Copy every line of the data that includes the string "作为持久层框架".

----------------

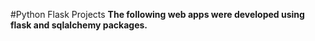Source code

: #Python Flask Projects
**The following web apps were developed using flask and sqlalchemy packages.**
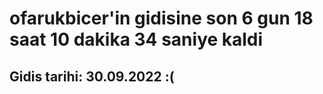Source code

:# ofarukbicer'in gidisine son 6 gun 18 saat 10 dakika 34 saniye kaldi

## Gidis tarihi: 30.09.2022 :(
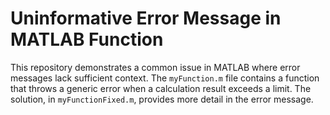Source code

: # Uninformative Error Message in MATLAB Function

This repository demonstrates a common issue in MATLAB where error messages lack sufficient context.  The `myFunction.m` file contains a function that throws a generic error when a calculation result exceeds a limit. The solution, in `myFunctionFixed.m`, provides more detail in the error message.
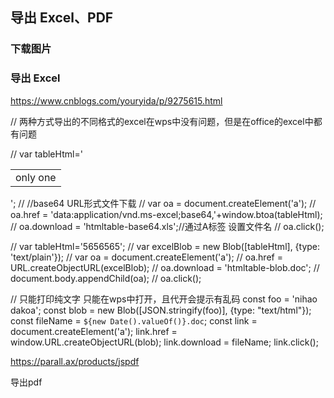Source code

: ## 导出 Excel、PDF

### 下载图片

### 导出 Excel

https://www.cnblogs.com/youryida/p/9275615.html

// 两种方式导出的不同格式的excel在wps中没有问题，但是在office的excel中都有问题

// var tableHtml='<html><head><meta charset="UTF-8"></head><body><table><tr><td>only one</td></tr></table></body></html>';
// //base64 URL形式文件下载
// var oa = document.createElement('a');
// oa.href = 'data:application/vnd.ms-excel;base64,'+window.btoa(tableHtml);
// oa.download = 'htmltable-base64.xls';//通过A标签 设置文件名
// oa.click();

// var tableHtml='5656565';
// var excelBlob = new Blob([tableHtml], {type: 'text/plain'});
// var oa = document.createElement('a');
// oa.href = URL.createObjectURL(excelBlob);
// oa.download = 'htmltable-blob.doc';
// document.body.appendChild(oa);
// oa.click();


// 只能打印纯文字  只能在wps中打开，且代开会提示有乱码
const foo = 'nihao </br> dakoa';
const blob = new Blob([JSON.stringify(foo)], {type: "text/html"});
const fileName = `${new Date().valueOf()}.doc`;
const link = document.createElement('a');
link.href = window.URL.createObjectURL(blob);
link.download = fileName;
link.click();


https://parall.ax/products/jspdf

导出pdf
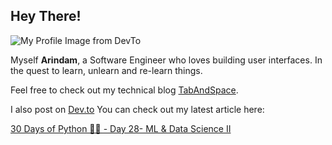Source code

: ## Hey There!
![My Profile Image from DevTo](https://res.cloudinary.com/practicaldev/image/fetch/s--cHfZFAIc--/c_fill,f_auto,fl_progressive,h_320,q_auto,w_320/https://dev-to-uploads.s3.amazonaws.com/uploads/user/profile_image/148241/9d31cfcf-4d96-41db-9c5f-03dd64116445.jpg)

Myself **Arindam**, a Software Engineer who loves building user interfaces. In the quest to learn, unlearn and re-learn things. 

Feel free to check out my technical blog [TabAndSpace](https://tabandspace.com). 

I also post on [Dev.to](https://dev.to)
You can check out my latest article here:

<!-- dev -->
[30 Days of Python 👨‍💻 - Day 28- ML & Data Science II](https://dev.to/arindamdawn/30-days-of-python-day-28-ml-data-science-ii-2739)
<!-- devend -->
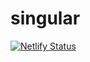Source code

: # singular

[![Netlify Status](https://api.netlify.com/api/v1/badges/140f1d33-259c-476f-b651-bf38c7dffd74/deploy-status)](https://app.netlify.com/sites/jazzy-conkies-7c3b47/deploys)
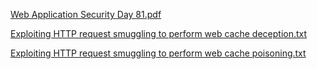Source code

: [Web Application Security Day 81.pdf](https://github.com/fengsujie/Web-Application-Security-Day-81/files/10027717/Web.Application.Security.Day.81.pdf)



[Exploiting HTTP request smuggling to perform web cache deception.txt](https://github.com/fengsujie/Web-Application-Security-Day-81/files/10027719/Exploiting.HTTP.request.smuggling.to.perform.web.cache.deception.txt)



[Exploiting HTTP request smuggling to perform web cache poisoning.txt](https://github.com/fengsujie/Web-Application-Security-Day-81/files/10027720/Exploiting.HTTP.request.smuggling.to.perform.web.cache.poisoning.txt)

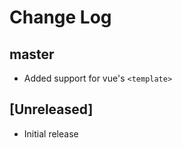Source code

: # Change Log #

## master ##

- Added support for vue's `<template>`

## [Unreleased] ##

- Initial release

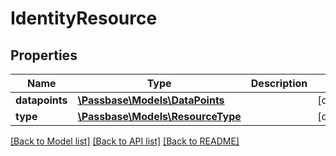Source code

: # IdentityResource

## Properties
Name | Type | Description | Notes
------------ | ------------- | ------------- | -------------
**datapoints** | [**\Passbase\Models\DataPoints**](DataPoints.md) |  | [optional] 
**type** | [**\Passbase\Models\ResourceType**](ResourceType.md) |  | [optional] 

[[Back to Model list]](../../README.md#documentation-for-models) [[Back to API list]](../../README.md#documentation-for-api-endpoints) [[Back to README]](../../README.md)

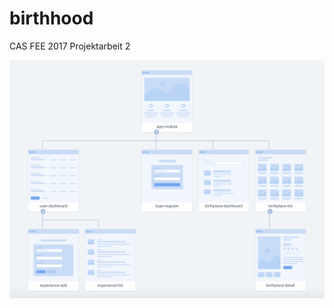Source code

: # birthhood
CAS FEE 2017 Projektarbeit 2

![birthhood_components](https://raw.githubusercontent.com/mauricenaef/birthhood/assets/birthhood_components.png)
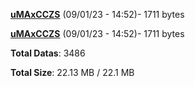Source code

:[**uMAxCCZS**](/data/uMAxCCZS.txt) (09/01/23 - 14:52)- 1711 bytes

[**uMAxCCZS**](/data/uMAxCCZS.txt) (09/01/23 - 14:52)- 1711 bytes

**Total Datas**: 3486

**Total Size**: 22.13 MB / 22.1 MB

----------------

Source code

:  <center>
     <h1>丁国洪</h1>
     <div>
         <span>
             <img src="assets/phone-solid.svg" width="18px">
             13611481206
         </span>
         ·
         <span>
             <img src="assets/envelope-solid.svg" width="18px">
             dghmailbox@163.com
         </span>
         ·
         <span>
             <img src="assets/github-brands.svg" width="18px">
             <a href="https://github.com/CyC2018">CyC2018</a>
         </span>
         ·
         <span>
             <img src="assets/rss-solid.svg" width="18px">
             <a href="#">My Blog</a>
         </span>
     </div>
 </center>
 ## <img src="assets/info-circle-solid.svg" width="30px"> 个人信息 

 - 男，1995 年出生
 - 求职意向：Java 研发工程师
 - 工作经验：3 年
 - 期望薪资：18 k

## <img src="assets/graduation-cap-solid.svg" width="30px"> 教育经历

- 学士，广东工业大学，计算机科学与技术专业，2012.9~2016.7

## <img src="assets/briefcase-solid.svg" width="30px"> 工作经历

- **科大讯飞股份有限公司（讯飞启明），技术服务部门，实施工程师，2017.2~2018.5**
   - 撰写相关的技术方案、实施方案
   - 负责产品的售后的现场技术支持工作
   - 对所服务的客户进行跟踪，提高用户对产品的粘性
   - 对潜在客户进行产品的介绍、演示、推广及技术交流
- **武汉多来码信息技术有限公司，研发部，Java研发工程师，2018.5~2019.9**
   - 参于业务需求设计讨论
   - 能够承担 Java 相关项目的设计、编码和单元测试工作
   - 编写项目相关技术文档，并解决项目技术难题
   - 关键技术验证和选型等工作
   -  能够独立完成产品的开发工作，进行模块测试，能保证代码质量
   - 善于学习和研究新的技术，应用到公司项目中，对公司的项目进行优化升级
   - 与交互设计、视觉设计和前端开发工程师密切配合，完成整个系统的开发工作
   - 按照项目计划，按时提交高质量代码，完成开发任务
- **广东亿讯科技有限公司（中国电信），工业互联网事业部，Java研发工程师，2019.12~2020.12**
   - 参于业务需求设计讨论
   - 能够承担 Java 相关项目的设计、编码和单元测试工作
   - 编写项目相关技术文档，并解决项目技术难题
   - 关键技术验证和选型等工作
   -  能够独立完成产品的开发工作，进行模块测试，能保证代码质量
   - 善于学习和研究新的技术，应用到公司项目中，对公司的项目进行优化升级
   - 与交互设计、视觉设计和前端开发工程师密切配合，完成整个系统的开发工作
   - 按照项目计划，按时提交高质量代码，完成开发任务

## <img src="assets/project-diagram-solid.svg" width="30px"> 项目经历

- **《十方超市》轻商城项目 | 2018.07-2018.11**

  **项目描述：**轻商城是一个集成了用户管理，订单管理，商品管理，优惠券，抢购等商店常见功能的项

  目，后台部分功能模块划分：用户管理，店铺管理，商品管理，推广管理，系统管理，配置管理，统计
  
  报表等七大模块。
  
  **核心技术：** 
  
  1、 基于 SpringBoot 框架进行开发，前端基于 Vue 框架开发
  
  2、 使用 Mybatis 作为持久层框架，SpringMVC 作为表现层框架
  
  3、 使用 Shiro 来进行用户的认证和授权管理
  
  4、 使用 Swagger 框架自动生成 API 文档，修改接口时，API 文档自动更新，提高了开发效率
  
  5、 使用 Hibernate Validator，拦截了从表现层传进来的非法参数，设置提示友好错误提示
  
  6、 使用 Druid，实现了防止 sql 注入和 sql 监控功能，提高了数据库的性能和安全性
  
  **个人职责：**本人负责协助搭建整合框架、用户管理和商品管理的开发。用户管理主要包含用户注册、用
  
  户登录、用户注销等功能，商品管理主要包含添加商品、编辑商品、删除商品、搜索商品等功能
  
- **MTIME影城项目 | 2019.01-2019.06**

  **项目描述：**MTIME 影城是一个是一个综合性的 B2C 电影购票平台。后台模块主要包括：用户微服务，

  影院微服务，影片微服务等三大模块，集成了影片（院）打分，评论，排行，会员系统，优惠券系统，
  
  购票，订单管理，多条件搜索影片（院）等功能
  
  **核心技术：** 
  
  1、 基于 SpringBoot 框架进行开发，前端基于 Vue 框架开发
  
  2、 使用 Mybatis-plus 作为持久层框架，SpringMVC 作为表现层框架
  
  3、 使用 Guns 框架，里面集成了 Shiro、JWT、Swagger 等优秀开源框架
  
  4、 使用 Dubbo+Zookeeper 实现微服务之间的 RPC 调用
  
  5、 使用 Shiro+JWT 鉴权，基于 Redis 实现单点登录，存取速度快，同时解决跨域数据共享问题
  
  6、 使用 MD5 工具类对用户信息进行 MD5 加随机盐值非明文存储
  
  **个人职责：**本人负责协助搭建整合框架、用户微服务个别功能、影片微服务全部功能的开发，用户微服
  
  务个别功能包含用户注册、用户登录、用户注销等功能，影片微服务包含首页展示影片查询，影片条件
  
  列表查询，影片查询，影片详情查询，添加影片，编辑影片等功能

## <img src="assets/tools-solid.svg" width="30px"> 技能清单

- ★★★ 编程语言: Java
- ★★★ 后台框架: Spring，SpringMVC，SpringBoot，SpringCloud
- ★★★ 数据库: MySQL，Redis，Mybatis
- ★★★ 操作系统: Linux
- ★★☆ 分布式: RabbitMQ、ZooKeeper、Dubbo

----------------

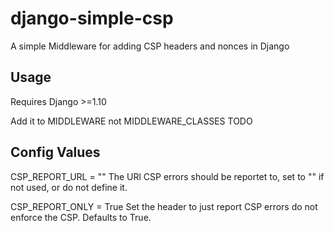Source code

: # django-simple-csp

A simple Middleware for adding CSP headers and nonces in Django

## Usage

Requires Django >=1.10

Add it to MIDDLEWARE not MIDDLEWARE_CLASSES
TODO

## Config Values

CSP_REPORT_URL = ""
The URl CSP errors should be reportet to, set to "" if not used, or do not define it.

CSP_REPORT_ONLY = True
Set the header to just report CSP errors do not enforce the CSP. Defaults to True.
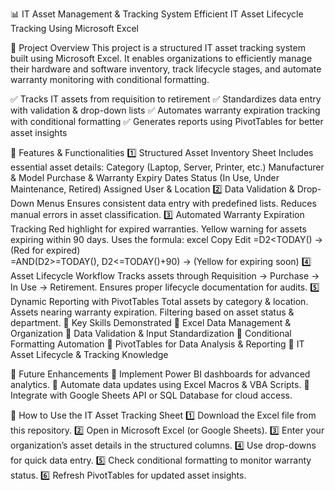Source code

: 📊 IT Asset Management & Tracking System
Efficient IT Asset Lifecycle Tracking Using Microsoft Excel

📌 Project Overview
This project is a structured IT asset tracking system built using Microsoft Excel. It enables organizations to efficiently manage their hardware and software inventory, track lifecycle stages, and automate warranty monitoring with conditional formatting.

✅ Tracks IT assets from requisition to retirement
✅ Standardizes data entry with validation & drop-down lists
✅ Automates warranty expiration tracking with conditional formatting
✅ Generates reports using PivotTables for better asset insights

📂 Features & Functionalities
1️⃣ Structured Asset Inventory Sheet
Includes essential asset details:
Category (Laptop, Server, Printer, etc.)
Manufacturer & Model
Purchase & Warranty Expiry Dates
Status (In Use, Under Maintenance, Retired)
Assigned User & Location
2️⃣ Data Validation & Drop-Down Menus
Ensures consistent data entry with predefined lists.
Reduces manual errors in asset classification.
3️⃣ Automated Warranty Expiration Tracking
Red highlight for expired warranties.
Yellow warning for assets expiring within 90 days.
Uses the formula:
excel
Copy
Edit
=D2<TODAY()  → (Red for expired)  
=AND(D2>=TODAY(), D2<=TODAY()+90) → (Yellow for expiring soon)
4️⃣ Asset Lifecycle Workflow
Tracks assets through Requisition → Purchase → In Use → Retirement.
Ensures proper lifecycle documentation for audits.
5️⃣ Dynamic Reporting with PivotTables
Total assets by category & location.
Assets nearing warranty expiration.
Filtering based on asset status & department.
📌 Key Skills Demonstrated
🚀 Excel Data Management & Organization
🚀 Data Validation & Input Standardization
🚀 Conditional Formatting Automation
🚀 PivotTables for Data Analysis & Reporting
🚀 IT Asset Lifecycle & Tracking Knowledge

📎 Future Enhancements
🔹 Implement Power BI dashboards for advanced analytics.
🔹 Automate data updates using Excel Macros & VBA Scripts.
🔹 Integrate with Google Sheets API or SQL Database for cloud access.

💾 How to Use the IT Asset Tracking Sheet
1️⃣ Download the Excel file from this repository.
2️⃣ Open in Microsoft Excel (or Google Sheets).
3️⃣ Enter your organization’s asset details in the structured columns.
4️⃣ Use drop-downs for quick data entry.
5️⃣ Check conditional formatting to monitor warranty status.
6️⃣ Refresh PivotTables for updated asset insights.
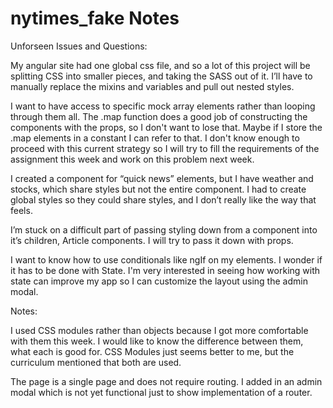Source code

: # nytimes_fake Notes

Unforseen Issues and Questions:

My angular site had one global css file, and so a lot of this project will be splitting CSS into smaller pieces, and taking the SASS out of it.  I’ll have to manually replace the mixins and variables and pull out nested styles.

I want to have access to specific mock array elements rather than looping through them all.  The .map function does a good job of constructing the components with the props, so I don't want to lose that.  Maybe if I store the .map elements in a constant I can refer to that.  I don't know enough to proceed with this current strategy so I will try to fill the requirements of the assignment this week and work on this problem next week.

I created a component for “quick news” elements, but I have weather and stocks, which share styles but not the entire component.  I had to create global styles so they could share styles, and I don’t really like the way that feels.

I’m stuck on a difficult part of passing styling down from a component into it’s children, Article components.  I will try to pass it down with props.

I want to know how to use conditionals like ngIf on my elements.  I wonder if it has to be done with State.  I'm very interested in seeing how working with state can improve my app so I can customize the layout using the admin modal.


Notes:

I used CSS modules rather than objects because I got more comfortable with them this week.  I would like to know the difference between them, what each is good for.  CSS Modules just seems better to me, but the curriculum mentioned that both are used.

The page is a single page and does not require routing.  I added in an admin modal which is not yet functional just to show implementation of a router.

----------------

== Written answer ==
  2、 使用 Mybatis 作为持久层框架，SpringMVC 作为表现层框架
  2、 使用 Mybatis-plus 作为持久层框架，SpringMVC 作为表现层框架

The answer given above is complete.